__Given records__
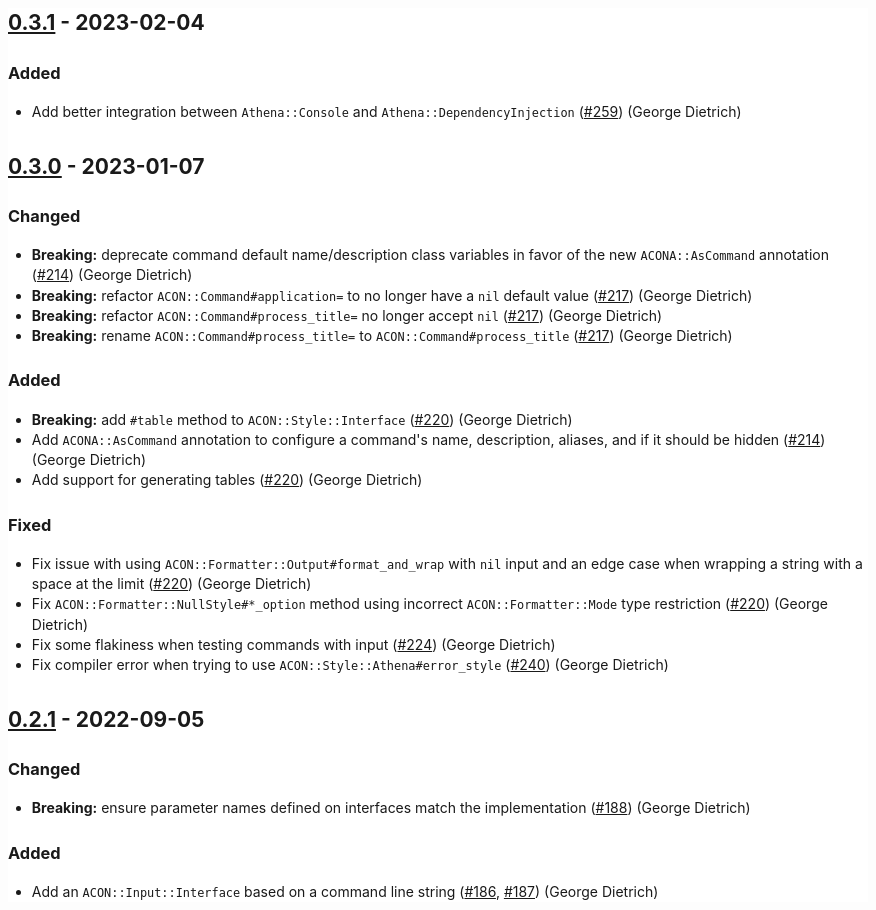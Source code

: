 [0.3.2]: https://github.com/athena-framework/console/releases/tag/v0.3.2
[#261]: https://github.com/athena-framework/athena/pull/261
[#258]: https://github.com/athena-framework/athena/pull/258

## [0.3.1] - 2023-02-04

### Added

- Add better integration between `Athena::Console` and `Athena::DependencyInjection` ([#259]) (George Dietrich)

[0.3.1]: https://github.com/athena-framework/console/releases/tag/v0.3.1
[#259]: https://github.com/athena-framework/athena/pull/259

## [0.3.0] - 2023-01-07

### Changed

- **Breaking:** deprecate command default name/description class variables in favor of the new `ACONA::AsCommand` annotation ([#214]) (George Dietrich)
- **Breaking:** refactor `ACON::Command#application=` to no longer have a `nil` default value ([#217]) (George Dietrich)
- **Breaking:** refactor `ACON::Command#process_title=` no longer accept `nil` ([#217]) (George Dietrich)
- **Breaking:** rename `ACON::Command#process_title=` to `ACON::Command#process_title` ([#217]) (George Dietrich)

### Added

- **Breaking:** add `#table` method to `ACON::Style::Interface` ([#220]) (George Dietrich)
- Add `ACONA::AsCommand` annotation to configure a command's name, description, aliases, and if it should be hidden ([#214]) (George Dietrich)
- Add support for generating tables ([#220]) (George Dietrich)

### Fixed

- Fix issue with using `ACON::Formatter::Output#format_and_wrap` with `nil` input and an edge case when wrapping a string with a space at the limit ([#220]) (George Dietrich)
- Fix `ACON::Formatter::NullStyle#*_option` method using incorrect `ACON::Formatter::Mode` type restriction ([#220]) (George Dietrich)
- Fix some flakiness when testing commands with input ([#224]) (George Dietrich)
- Fix compiler error when trying to use `ACON::Style::Athena#error_style` ([#240]) (George Dietrich)

[0.3.0]: https://github.com/athena-framework/console/releases/tag/v0.3.0
[#214]: https://github.com/athena-framework/athena/pull/214
[#217]: https://github.com/athena-framework/athena/pull/217
[#220]: https://github.com/athena-framework/athena/pull/220
[#224]: https://github.com/athena-framework/athena/pull/224
[#240]: https://github.com/athena-framework/athena/pull/240

## [0.2.1] - 2022-09-05

### Changed

- **Breaking:** ensure parameter names defined on interfaces match the implementation ([#188]) (George Dietrich)

### Added

- Add an `ACON::Input::Interface` based on a command line string ([#186], [#187]) (George Dietrich)

[0.2.1]: https://github.com/athena-framework/console/releases/tag/v0.2.1
[#186]: https://github.com/athena-framework/athena/pull/186
[#187]: https://github.com/athena-framework/athena/pull/187
[#188]: https://github.com/athena-framework/athena/pull/188


[0.4.1]: https://github.com/athena-framework/console/releases/tag/v0.4.1
[#519]: https://github.com/athena-framework/athena/pull/519
[0.4.0]: https://github.com/athena-framework/console/releases/tag/v0.4.0
[#428]: https://github.com/athena-framework/athena/pull/428
[#488]: https://github.com/athena-framework/athena/pull/488
[#489]: https://github.com/athena-framework/athena/pull/489
[#498]: https://github.com/athena-framework/athena/pull/498
[0.3.6]: https://github.com/athena-framework/console/releases/tag/v0.3.6
[#419]: https://github.com/athena-framework/athena/pull/419
[#427]: https://github.com/athena-framework/athena/pull/427
[0.3.5]: https://github.com/athena-framework/console/releases/tag/v0.3.5
[#270]: https://github.com/athena-framework/athena/pull/270
[#365]: https://github.com/athena-framework/athena/pull/365
[#361]: https://github.com/athena-framework/athena/pull/361
[0.3.4]: https://github.com/athena-framework/console/releases/tag/v0.3.4
[#323]: https://github.com/athena-framework/athena/pull/323
[0.3.3]: https://github.com/athena-framework/console/releases/tag/v0.3.3
[#282]: https://github.com/athena-framework/athena/pull/282
[#294]: https://github.com/athena-framework/athena/pull/294
[#296]: https://github.com/athena-framework/athena/pull/296
[#297]: https://github.com/athena-framework/athena/pull/297
[#299]: https://github.com/athena-framework/athena/pull/299
[#300]: https://github.com/athena-framework/athena/pull/300
[#303]: https://github.com/athena-framework/athena/pull/303
[#304]: https://github.com/athena-framework/athena/pull/304
[#305]: https://github.com/athena-framework/athena/pull/305
[#314]: https://github.com/athena-framework/athena/pull/314
[0.2.0]: https://github.com/athena-framework/console/releases/tag/v0.2.0
[#164]: https://github.com/athena-framework/athena/pull/164
[#166]: https://github.com/athena-framework/athena/pull/166
[#169]: https://github.com/athena-framework/athena/pull/169
[#170]: https://github.com/athena-framework/athena/pull/170
[#172]: https://github.com/athena-framework/athena/pull/172
[0.1.1]: https://github.com/athena-framework/console/releases/tag/v0.1.1
[#3]: https://github.com/athena-framework/console/pull/3
[#4]: https://github.com/athena-framework/console/pull/4
[0.1.0]: https://github.com/athena-framework/console/releases/tag/v0.1.0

__What to do__
Give exactly those lines of the listing that run from its first line through the line with "- **Breaking:** deprecate", leaving each picture out.

__Exercise answer__
Source code

: [0.3.2]: https://github.com/athena-framework/console/releases/tag/v0.3.2
[#261]: https://github.com/athena-framework/athena/pull/261
[#258]: https://github.com/athena-framework/athena/pull/258

## [0.3.1] - 2023-02-04

### Added

- Add better integration between `Athena::Console` and `Athena::DependencyInjection` ([#259]) (George Dietrich)

[0.3.1]: https://github.com/athena-framework/console/releases/tag/v0.3.1
[#259]: https://github.com/athena-framework/athena/pull/259

## [0.3.0] - 2023-01-07

### Changed

- **Breaking:** deprecate command default name/description class variables in favor of the new `ACONA::AsCommand` annotation ([#214]) (George Dietrich)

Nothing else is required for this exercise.